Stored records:
=== Section Start ===

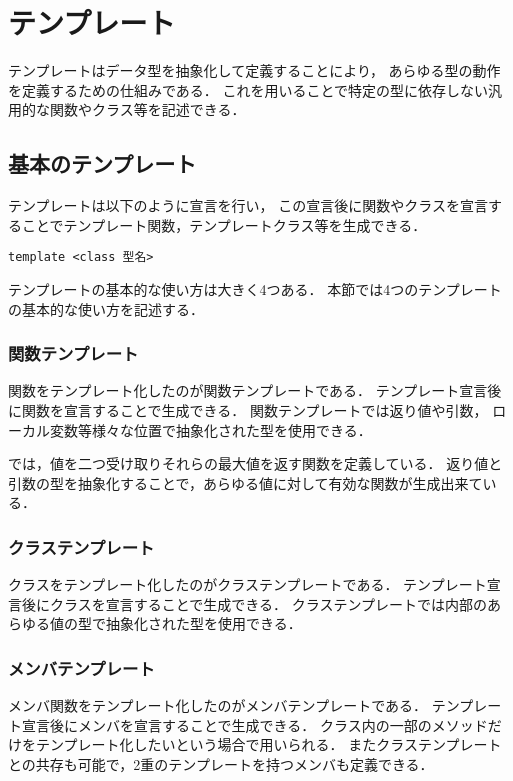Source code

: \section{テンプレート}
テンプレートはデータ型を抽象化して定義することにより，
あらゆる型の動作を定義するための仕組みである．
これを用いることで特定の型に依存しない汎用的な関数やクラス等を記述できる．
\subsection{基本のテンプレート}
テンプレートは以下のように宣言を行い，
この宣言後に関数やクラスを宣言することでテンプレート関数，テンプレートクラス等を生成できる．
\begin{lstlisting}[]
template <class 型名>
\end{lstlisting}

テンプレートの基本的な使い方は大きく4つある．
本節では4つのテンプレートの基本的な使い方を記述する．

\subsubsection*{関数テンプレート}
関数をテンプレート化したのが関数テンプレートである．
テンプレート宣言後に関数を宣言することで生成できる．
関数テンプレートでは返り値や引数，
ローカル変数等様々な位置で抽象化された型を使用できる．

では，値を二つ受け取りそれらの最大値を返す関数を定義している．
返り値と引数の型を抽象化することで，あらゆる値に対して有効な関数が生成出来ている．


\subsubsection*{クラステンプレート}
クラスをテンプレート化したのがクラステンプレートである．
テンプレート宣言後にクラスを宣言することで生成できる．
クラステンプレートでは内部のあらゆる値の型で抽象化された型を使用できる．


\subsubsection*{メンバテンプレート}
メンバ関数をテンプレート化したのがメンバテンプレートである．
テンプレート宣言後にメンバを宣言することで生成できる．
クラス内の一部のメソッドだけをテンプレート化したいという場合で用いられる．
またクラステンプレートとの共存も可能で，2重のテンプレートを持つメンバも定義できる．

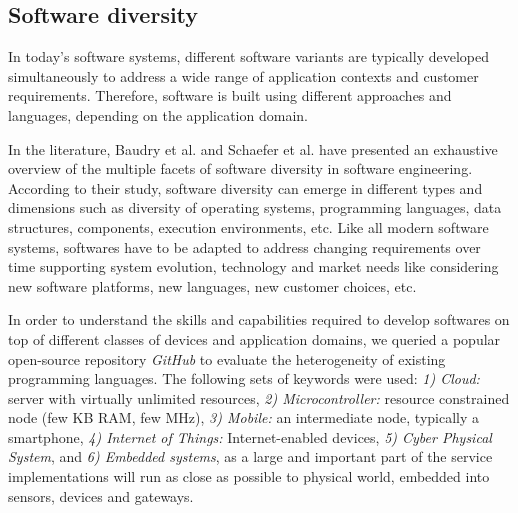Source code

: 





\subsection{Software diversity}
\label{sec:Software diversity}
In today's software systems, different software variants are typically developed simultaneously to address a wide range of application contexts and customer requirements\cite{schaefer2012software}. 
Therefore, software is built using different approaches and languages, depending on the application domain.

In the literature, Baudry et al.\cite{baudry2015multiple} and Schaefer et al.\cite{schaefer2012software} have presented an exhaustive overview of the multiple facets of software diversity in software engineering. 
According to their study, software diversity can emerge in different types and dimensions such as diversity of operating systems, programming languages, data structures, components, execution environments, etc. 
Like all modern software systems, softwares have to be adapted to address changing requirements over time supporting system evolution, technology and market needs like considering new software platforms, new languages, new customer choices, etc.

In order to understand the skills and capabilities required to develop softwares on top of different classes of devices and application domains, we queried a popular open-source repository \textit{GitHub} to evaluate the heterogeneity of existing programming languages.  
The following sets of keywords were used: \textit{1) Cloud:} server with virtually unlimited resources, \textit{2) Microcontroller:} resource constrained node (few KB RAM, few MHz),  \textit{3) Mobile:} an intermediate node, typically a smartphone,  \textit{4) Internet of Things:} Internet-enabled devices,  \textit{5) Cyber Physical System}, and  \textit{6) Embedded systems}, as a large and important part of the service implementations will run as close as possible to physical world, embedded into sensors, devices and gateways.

=== Section End ===

> **Exercise aim**: Your job is to transcribe the records exactly and in full. Pictures are not part of the copy.

> **Exercise answer**:
Source code

: \section{テンプレート}
テンプレートはデータ型を抽象化して定義することにより，
あらゆる型の動作を定義するための仕組みである．
これを用いることで特定の型に依存しない汎用的な関数やクラス等を記述できる．
\subsection{基本のテンプレート}
テンプレートは以下のように宣言を行い，
この宣言後に関数やクラスを宣言することでテンプレート関数，テンプレートクラス等を生成できる．
\begin{lstlisting}[]
template <class 型名>
\end{lstlisting}

テンプレートの基本的な使い方は大きく4つある．
本節では4つのテンプレートの基本的な使い方を記述する．

\subsubsection*{関数テンプレート}
関数をテンプレート化したのが関数テンプレートである．
テンプレート宣言後に関数を宣言することで生成できる．
関数テンプレートでは返り値や引数，
ローカル変数等様々な位置で抽象化された型を使用できる．

では，値を二つ受け取りそれらの最大値を返す関数を定義している．
返り値と引数の型を抽象化することで，あらゆる値に対して有効な関数が生成出来ている．


\subsubsection*{クラステンプレート}
クラスをテンプレート化したのがクラステンプレートである．
テンプレート宣言後にクラスを宣言することで生成できる．
クラステンプレートでは内部のあらゆる値の型で抽象化された型を使用できる．


\subsubsection*{メンバテンプレート}
メンバ関数をテンプレート化したのがメンバテンプレートである．
テンプレート宣言後にメンバを宣言することで生成できる．
クラス内の一部のメソッドだけをテンプレート化したいという場合で用いられる．
またクラステンプレートとの共存も可能で，2重のテンプレートを持つメンバも定義できる．

Source code

: 





\subsection{Software diversity}
\label{sec:Software diversity}
In today's software systems, different software variants are typically developed simultaneously to address a wide range of application contexts and customer requirements\cite{schaefer2012software}. 
Therefore, software is built using different approaches and languages, depending on the application domain.

In the literature, Baudry et al.\cite{baudry2015multiple} and Schaefer et al.\cite{schaefer2012software} have presented an exhaustive overview of the multiple facets of software diversity in software engineering. 
According to their study, software diversity can emerge in different types and dimensions such as diversity of operating systems, programming languages, data structures, components, execution environments, etc. 
Like all modern software systems, softwares have to be adapted to address changing requirements over time supporting system evolution, technology and market needs like considering new software platforms, new languages, new customer choices, etc.

In order to understand the skills and capabilities required to develop softwares on top of different classes of devices and application domains, we queried a popular open-source repository \textit{GitHub} to evaluate the heterogeneity of existing programming languages.  
The following sets of keywords were used: \textit{1) Cloud:} server with virtually unlimited resources, \textit{2) Microcontroller:} resource constrained node (few KB RAM, few MHz),  \textit{3) Mobile:} an intermediate node, typically a smartphone,  \textit{4) Internet of Things:} Internet-enabled devices,  \textit{5) Cyber Physical System}, and  \textit{6) Embedded systems}, as a large and important part of the service implementations will run as close as possible to physical world, embedded into sensors, devices and gateways.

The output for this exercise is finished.